MySQL/MariaDB CDC Guide
Complete guide to Change Data Capture from MySQL and MariaDB databases.
Table of contents
- Overview
- Prerequisites
- Basic Configuration
- Configuration Reference
- Authentication
- GTID vs Position-Based Replication
- MariaDB-Specific Configuration
- Binlog Checksum Handling
- JSON Type Support
- Automatic Reconnection
- Schema Metadata
- TLS Configuration
- Monitoring
- Security Considerations
- Troubleshooting
- Best Practices
- Examples
- Next Steps
Overview
Rivven CDC for MySQL/MariaDB uses binary log replication to stream row-level changes in real-time.
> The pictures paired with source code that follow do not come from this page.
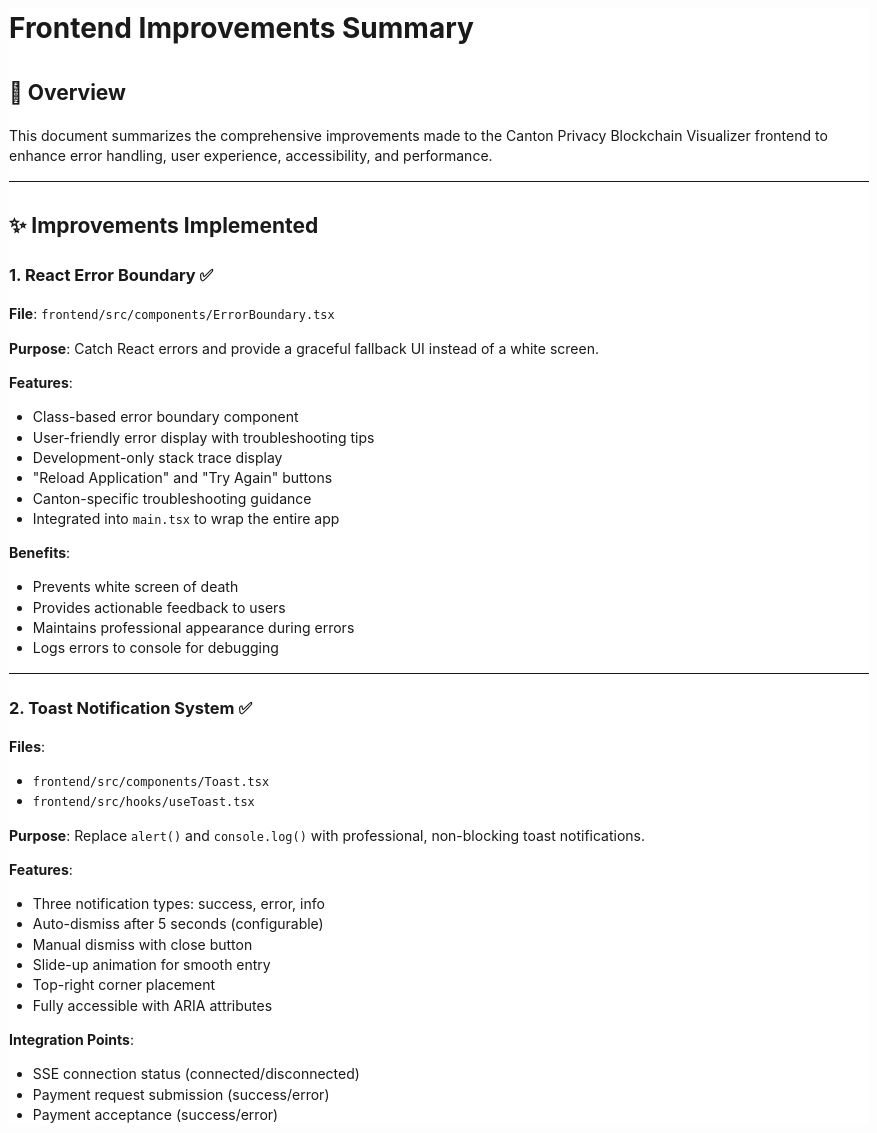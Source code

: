 # Frontend Improvements Summary

## 🎯 Overview

This document summarizes the comprehensive improvements made to the Canton Privacy Blockchain Visualizer frontend to enhance error handling, user experience, accessibility, and performance.

---

## ✨ Improvements Implemented

### 1. **React Error Boundary** ✅

**File**: `frontend/src/components/ErrorBoundary.tsx`

**Purpose**: Catch React errors and provide a graceful fallback UI instead of a white screen.

**Features**:
- Class-based error boundary component
- User-friendly error display with troubleshooting tips
- Development-only stack trace display
- "Reload Application" and "Try Again" buttons
- Canton-specific troubleshooting guidance
- Integrated into `main.tsx` to wrap the entire app

**Benefits**:
- Prevents white screen of death
- Provides actionable feedback to users
- Maintains professional appearance during errors
- Logs errors to console for debugging

---

### 2. **Toast Notification System** ✅

**Files**:
- `frontend/src/components/Toast.tsx`
- `frontend/src/hooks/useToast.tsx`

**Purpose**: Replace `alert()` and `console.log()` with professional, non-blocking toast notifications.

**Features**:
- Three notification types: success, error, info
- Auto-dismiss after 5 seconds (configurable)
- Manual dismiss with close button
- Slide-up animation for smooth entry
- Top-right corner placement
- Fully accessible with ARIA attributes

**Integration Points**:
- SSE connection status (connected/disconnected)
- Payment request submission (success/error)
- Payment acceptance (success/error)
This guide covers:
- Prerequisites and database setup
- Configuration options
- GTID vs position-based replication
- MariaDB-specific features
- Full JSON type support
- Automatic reconnection
- Troubleshooting
Prerequisites
Version Requirements
MySQL
| Version | Status | EOL | Notes |
|---|---|---|---|
| 5.7.x | ⚠️ | Oct 2023 | End of life, not recommended |
| 8.0.x | ✅ Tested | Apr 2026 | GTID, caching_sha2_password |
| 8.4.x | ✅ Recommended | Apr 2032 | LTS, enhanced replication |
| 9.0.x | ✅ Tested | TBD | Innovation release (latest) |
We test against MySQL 8.0, 8.4, and 9.0 in CI. MySQL 8.4 LTS is our recommended version for production deployments.
MariaDB
| Version | Status | EOL | Notes |
|---|---|---|---|
| 10.5.x | ⚠️ | Jun 2025 | Approaching EOL |
| 10.6.x | ✅ Tested | Jul 2026 | LTS, GTID improvements |
| 10.11.x | ✅ Recommended | Feb 2028 | LTS, enhanced JSON |
| 11.4.x | ✅ Tested | May 2029 | LTS, latest features |
We test against MariaDB 10.6, 10.11, and 11.4 in CI. MariaDB 10.11 LTS is our recommended version for production deployments.
Binary Log Configuration
Edit my.cnf (MySQL) or mariadb.cnf:
[mysqld]
# Required: Enable binary logging
log-bin = mysql-bin
binlog_format = ROW # Must be ROW for CDC
binlog_row_image = FULL # Capture all columns
# GTID (recommended)
gtid_mode = ON # MySQL GTID
enforce_gtid_consistency = ON # MySQL only
# MariaDB GTID (different syntax)
# gtid_strict_mode = ON # MariaDB
# Recommended settings
server-id = 1 # Unique server ID
expire_logs_days = 7 # Retain binlogs
max_binlog_size = 1G # Max file size
sync_binlog = 1 # Durability
Restart MySQL/MariaDB after changes.
Note: Rivven validates
binlog_format=ROWat connector startup and returns an error if the server is configured withSTATEMENTorMIXEDformat. This prevents silent data loss from statement-based binlog events that the row-level CDC decoder cannot handle.
User Permissions
-- Create replication user
CREATE USER 'rivven'@'%' IDENTIFIED BY 'secure_password';
-- Grant replication privileges
GRANT REPLICATION SLAVE, REPLICATION CLIENT ON *.* TO 'rivven'@'%';
-- Grant SELECT for snapshot
GRANT SELECT ON *.* TO 'rivven'@'%';
-- For schema history (optional)
GRANT RELOAD ON *.* TO 'rivven'@'%';
FLUSH PRIVILEGES;
Basic Configuration
Minimal Setup (Rust)
use rivven_cdc::mysql::{MySqlCdc, MySqlCdcConfig};
use rivven_cdc::CdcSource;
let config = MySqlCdcConfig::new("localhost", "rivven")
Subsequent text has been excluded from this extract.